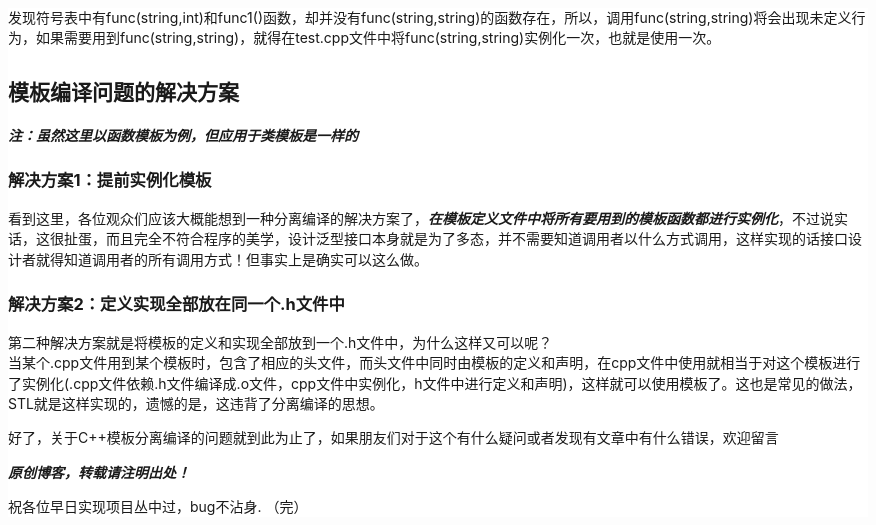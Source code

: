发现符号表中有func(string,int)和func1()函数，却并没有func(string,string)的函数存在，所以，调用func(string,string)将会出现未定义行为，如果需要用到func(string,string)，就得在test.cpp文件中将func(string,string)实例化一次，也就是使用一次。
##  模板编译问题的解决方案
***注：虽然这里以函数模板为例，但应用于类模板是一样的***
### 解决方案1：提前实例化模板
看到这里，各位观众们应该大概能想到一种分离编译的解决方案了，***在模板定义文件中将所有要用到的模板函数都进行实例化***，不过说实话，这很扯蛋，而且完全不符合程序的美学，设计泛型接口本身就是为了多态，并不需要知道调用者以什么方式调用，这样实现的话接口设计者就得知道调用者的所有调用方式！但事实上是确实可以这么做。
### 解决方案2：定义实现全部放在同一个.h文件中
第二种解决方案就是将模板的定义和实现全部放到一个.h文件中，为什么这样又可以呢？  
当某个.cpp文件用到某个模板时，包含了相应的头文件，而头文件中同时由模板的定义和声明，在cpp文件中使用就相当于对这个模板进行了实例化(.cpp文件依赖.h文件编译成.o文件，cpp文件中实例化，h文件中进行定义和声明)，这样就可以使用模板了。这也是常见的做法，STL就是这样实现的，遗憾的是，这违背了分离编译的思想。   


好了，关于C++模板分离编译的问题就到此为止了，如果朋友们对于这个有什么疑问或者发现有文章中有什么错误，欢迎留言

***原创博客，转载请注明出处！***

祝各位早日实现项目丛中过，bug不沾身.
（完）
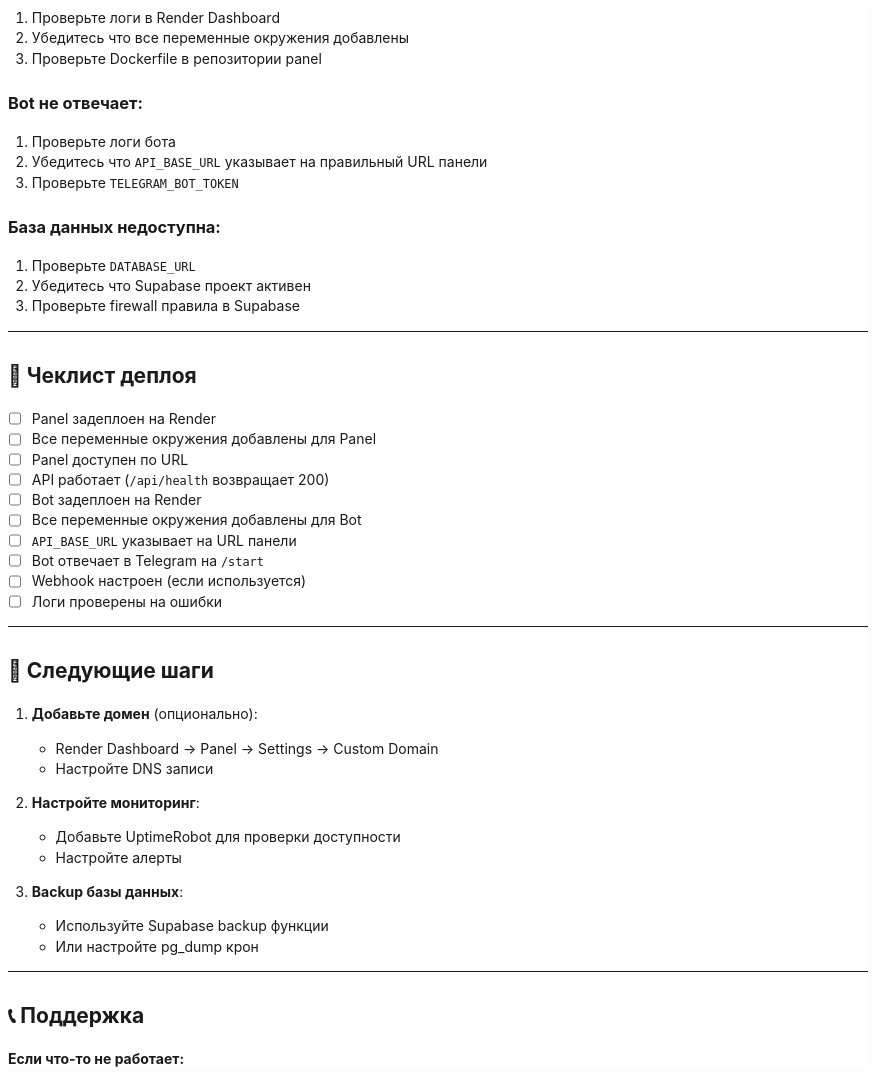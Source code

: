1. Проверьте логи в Render Dashboard
2. Убедитесь что все переменные окружения добавлены
3. Проверьте Dockerfile в репозитории panel

### Bot не отвечает:

1. Проверьте логи бота
2. Убедитесь что `API_BASE_URL` указывает на правильный URL панели
3. Проверьте `TELEGRAM_BOT_TOKEN`

### База данных недоступна:

1. Проверьте `DATABASE_URL`
2. Убедитесь что Supabase проект активен
3. Проверьте firewall правила в Supabase

---

## 🎯 Чеклист деплоя

- [ ] Panel задеплоен на Render
- [ ] Все переменные окружения добавлены для Panel
- [ ] Panel доступен по URL
- [ ] API работает (`/api/health` возвращает 200)
- [ ] Bot задеплоен на Render
- [ ] Все переменные окружения добавлены для Bot
- [ ] `API_BASE_URL` указывает на URL панели
- [ ] Bot отвечает в Telegram на `/start`
- [ ] Webhook настроен (если используется)
- [ ] Логи проверены на ошибки

---

## 🚀 Следующие шаги

1. **Добавьте домен** (опционально):
   - Render Dashboard → Panel → Settings → Custom Domain
   - Настройте DNS записи

2. **Настройте мониторинг**:
   - Добавьте UptimeRobot для проверки доступности
   - Настройте алерты

3. **Backup базы данных**:
   - Используйте Supabase backup функции
   - Или настройте pg_dump крон

---

## 📞 Поддержка

**Если что-то не работает:**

▶ [THE TASK]:
When you restate the listing above, give each line word for word but leave out every image.

▶ [THE ANSWER]:
Source code

:发现符号表中有func(string,int)和func1()函数，却并没有func(string,string)的函数存在，所以，调用func(string,string)将会出现未定义行为，如果需要用到func(string,string)，就得在test.cpp文件中将func(string,string)实例化一次，也就是使用一次。
##  模板编译问题的解决方案
***注：虽然这里以函数模板为例，但应用于类模板是一样的***
### 解决方案1：提前实例化模板
看到这里，各位观众们应该大概能想到一种分离编译的解决方案了，***在模板定义文件中将所有要用到的模板函数都进行实例化***，不过说实话，这很扯蛋，而且完全不符合程序的美学，设计泛型接口本身就是为了多态，并不需要知道调用者以什么方式调用，这样实现的话接口设计者就得知道调用者的所有调用方式！但事实上是确实可以这么做。
### 解决方案2：定义实现全部放在同一个.h文件中
第二种解决方案就是将模板的定义和实现全部放到一个.h文件中，为什么这样又可以呢？  
当某个.cpp文件用到某个模板时，包含了相应的头文件，而头文件中同时由模板的定义和声明，在cpp文件中使用就相当于对这个模板进行了实例化(.cpp文件依赖.h文件编译成.o文件，cpp文件中实例化，h文件中进行定义和声明)，这样就可以使用模板了。这也是常见的做法，STL就是这样实现的，遗憾的是，这违背了分离编译的思想。   


好了，关于C++模板分离编译的问题就到此为止了，如果朋友们对于这个有什么疑问或者发现有文章中有什么错误，欢迎留言

***原创博客，转载请注明出处！***

祝各位早日实现项目丛中过，bug不沾身.
（完）
Source code

:1. Проверьте логи в Render Dashboard
2. Убедитесь что все переменные окружения добавлены
3. Проверьте Dockerfile в репозитории panel

### Bot не отвечает:

1. Проверьте логи бота
2. Убедитесь что `API_BASE_URL` указывает на правильный URL панели
3. Проверьте `TELEGRAM_BOT_TOKEN`

### База данных недоступна:

1. Проверьте `DATABASE_URL`
2. Убедитесь что Supabase проект активен
3. Проверьте firewall правила в Supabase

---

## 🎯 Чеклист деплоя

- [ ] Panel задеплоен на Render
- [ ] Все переменные окружения добавлены для Panel
- [ ] Panel доступен по URL
- [ ] API работает (`/api/health` возвращает 200)
- [ ] Bot задеплоен на Render
- [ ] Все переменные окружения добавлены для Bot
- [ ] `API_BASE_URL` указывает на URL панели
- [ ] Bot отвечает в Telegram на `/start`
- [ ] Webhook настроен (если используется)
- [ ] Логи проверены на ошибки

---

## 🚀 Следующие шаги

1. **Добавьте домен** (опционально):
   - Render Dashboard → Panel → Settings → Custom Domain
   - Настройте DNS записи

2. **Настройте мониторинг**:
   - Добавьте UptimeRobot для проверки доступности
   - Настройте алерты

3. **Backup базы данных**:
   - Используйте Supabase backup функции
   - Или настройте pg_dump крон

---

## 📞 Поддержка

**Если что-то не работает:**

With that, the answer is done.